→ WHAT YOU HAVE TO DO
Whenever the word "PNDMs" appears in a line of the listing, copy that line.

→ THE DATA
*** Begin section ***

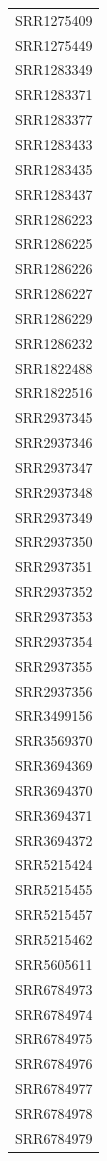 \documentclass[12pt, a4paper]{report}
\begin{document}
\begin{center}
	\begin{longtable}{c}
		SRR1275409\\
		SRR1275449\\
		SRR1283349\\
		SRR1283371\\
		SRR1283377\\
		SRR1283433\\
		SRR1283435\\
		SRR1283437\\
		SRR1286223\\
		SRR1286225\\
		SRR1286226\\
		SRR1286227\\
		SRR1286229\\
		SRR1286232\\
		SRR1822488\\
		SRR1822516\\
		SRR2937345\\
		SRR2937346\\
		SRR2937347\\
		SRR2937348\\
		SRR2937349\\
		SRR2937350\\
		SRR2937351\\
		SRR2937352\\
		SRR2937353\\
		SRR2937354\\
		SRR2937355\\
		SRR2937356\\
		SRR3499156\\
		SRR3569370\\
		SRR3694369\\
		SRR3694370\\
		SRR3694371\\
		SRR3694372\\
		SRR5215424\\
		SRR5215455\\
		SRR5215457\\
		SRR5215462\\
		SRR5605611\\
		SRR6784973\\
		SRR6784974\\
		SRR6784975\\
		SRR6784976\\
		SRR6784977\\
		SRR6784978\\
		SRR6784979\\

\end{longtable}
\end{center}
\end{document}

*** End section ***
*** Begin section ***

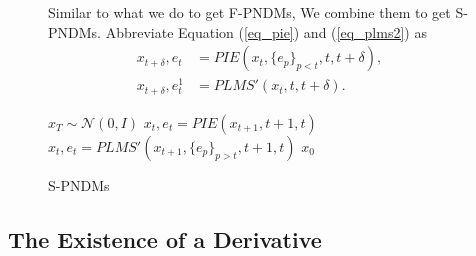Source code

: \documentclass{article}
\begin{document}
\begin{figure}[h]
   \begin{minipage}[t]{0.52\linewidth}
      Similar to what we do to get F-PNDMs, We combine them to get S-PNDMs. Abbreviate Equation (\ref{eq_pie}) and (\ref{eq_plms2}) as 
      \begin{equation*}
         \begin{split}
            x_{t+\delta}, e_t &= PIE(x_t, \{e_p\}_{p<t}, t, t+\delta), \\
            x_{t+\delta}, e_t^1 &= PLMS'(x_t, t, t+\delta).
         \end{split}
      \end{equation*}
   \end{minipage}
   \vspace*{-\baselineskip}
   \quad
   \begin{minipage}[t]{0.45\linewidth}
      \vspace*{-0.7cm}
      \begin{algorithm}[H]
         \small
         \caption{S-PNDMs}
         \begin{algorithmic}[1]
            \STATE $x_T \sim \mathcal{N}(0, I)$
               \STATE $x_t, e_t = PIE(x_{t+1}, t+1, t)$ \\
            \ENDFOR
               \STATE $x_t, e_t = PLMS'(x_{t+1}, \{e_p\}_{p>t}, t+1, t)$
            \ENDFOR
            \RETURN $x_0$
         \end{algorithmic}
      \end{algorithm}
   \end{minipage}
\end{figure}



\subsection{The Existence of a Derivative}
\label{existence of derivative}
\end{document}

*** End section ***
*** Begin section ***

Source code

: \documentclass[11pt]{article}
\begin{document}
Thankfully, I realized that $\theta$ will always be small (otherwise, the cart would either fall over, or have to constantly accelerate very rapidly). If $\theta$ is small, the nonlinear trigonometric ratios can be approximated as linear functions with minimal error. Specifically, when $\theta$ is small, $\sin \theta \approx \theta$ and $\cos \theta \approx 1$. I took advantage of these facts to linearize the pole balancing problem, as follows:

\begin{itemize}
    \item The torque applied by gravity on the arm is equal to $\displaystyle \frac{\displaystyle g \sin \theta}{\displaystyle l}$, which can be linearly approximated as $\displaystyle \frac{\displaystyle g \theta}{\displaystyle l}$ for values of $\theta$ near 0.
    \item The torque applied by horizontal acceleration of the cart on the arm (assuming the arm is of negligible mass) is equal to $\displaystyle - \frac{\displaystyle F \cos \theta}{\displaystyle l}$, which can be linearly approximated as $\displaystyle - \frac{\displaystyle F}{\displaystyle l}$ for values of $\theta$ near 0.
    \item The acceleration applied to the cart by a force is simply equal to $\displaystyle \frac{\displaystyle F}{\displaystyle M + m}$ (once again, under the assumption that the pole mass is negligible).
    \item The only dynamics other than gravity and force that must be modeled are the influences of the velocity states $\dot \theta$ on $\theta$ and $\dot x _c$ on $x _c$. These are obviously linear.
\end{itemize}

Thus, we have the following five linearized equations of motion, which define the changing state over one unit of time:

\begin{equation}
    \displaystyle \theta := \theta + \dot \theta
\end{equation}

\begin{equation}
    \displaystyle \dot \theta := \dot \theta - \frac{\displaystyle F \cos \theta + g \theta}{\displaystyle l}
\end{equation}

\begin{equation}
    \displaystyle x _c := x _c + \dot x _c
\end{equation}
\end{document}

*** End section ***

→ EXERCISE RESULT
      Similar to what we do to get F-PNDMs, We combine them to get S-PNDMs. Abbreviate Equation (\ref{eq_pie}) and (\ref{eq_plms2}) as 
         \caption{S-PNDMs}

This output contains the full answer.